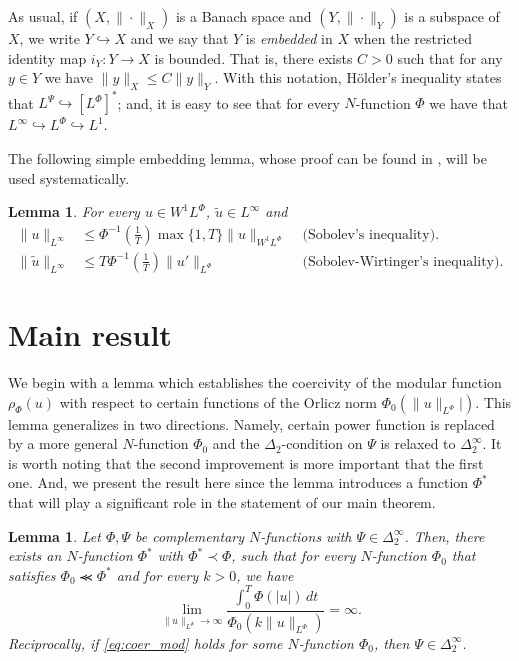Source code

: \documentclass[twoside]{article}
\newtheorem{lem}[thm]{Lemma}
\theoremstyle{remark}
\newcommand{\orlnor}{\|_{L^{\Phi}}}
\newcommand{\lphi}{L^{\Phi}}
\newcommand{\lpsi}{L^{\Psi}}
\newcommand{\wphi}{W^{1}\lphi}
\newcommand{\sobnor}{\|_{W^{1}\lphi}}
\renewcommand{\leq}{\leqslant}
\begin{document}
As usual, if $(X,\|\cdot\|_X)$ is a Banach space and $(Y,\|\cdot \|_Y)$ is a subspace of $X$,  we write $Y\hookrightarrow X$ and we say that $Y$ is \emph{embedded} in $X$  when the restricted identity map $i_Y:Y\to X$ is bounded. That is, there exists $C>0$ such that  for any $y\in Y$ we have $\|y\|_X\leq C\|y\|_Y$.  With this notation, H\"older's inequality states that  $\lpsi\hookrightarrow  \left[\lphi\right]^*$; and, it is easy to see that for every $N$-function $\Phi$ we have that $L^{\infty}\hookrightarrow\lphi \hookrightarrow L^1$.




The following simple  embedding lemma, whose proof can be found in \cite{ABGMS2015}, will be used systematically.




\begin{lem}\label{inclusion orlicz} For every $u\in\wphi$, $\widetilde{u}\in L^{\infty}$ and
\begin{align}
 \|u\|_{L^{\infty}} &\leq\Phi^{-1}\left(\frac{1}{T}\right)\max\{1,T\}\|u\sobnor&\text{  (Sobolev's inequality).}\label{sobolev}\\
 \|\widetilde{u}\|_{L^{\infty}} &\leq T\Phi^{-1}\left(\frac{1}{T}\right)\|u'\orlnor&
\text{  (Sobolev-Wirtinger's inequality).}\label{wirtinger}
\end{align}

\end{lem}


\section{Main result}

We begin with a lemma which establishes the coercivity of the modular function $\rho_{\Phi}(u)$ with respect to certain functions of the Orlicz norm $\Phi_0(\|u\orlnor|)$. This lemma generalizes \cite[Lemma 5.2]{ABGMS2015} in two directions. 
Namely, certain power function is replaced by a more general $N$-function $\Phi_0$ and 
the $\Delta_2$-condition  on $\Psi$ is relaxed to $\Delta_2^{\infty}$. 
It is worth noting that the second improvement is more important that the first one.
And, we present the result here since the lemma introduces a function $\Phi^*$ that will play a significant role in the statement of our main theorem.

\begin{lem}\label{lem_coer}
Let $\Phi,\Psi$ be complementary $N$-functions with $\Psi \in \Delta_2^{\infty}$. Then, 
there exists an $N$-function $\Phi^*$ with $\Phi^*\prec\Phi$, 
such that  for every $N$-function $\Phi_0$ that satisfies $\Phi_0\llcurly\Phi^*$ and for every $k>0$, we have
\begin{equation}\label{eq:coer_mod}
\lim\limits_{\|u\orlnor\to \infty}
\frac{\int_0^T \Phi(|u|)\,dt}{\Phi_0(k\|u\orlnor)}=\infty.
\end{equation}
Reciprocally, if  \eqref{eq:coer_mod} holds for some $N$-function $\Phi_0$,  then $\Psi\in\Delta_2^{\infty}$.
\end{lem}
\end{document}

════════

*TASK ITEM:*
Exact reproduction of the entries above is required, with pictures excluded.

*WRITTEN SOLUTION:*
Source code

: \documentclass[twoside]{article}
\newtheorem{lem}[thm]{Lemma}
\theoremstyle{remark}
\newcommand{\orlnor}{\|_{L^{\Phi}}}
\newcommand{\lphi}{L^{\Phi}}
\newcommand{\lpsi}{L^{\Psi}}
\newcommand{\wphi}{W^{1}\lphi}
\newcommand{\sobnor}{\|_{W^{1}\lphi}}
\renewcommand{\leq}{\leqslant}
\begin{document}
As usual, if $(X,\|\cdot\|_X)$ is a Banach space and $(Y,\|\cdot \|_Y)$ is a subspace of $X$,  we write $Y\hookrightarrow X$ and we say that $Y$ is \emph{embedded} in $X$  when the restricted identity map $i_Y:Y\to X$ is bounded. That is, there exists $C>0$ such that  for any $y\in Y$ we have $\|y\|_X\leq C\|y\|_Y$.  With this notation, H\"older's inequality states that  $\lpsi\hookrightarrow  \left[\lphi\right]^*$; and, it is easy to see that for every $N$-function $\Phi$ we have that $L^{\infty}\hookrightarrow\lphi \hookrightarrow L^1$.




The following simple  embedding lemma, whose proof can be found in \cite{ABGMS2015}, will be used systematically.




\begin{lem}\label{inclusion orlicz} For every $u\in\wphi$, $\widetilde{u}\in L^{\infty}$ and
\begin{align}
 \|u\|_{L^{\infty}} &\leq\Phi^{-1}\left(\frac{1}{T}\right)\max\{1,T\}\|u\sobnor&\text{  (Sobolev's inequality).}\label{sobolev}\\
 \|\widetilde{u}\|_{L^{\infty}} &\leq T\Phi^{-1}\left(\frac{1}{T}\right)\|u'\orlnor&
\text{  (Sobolev-Wirtinger's inequality).}\label{wirtinger}
\end{align}

\end{lem}


\section{Main result}

We begin with a lemma which establishes the coercivity of the modular function $\rho_{\Phi}(u)$ with respect to certain functions of the Orlicz norm $\Phi_0(\|u\orlnor|)$. This lemma generalizes \cite[Lemma 5.2]{ABGMS2015} in two directions. 
Namely, certain power function is replaced by a more general $N$-function $\Phi_0$ and 
the $\Delta_2$-condition  on $\Psi$ is relaxed to $\Delta_2^{\infty}$. 
It is worth noting that the second improvement is more important that the first one.
And, we present the result here since the lemma introduces a function $\Phi^*$ that will play a significant role in the statement of our main theorem.

\begin{lem}\label{lem_coer}
Let $\Phi,\Psi$ be complementary $N$-functions with $\Psi \in \Delta_2^{\infty}$. Then, 
there exists an $N$-function $\Phi^*$ with $\Phi^*\prec\Phi$, 
such that  for every $N$-function $\Phi_0$ that satisfies $\Phi_0\llcurly\Phi^*$ and for every $k>0$, we have
\begin{equation}\label{eq:coer_mod}
\lim\limits_{\|u\orlnor\to \infty}
\frac{\int_0^T \Phi(|u|)\,dt}{\Phi_0(k\|u\orlnor)}=\infty.
\end{equation}
Reciprocally, if  \eqref{eq:coer_mod} holds for some $N$-function $\Phi_0$,  then $\Psi\in\Delta_2^{\infty}$.
\end{lem}
\end{document}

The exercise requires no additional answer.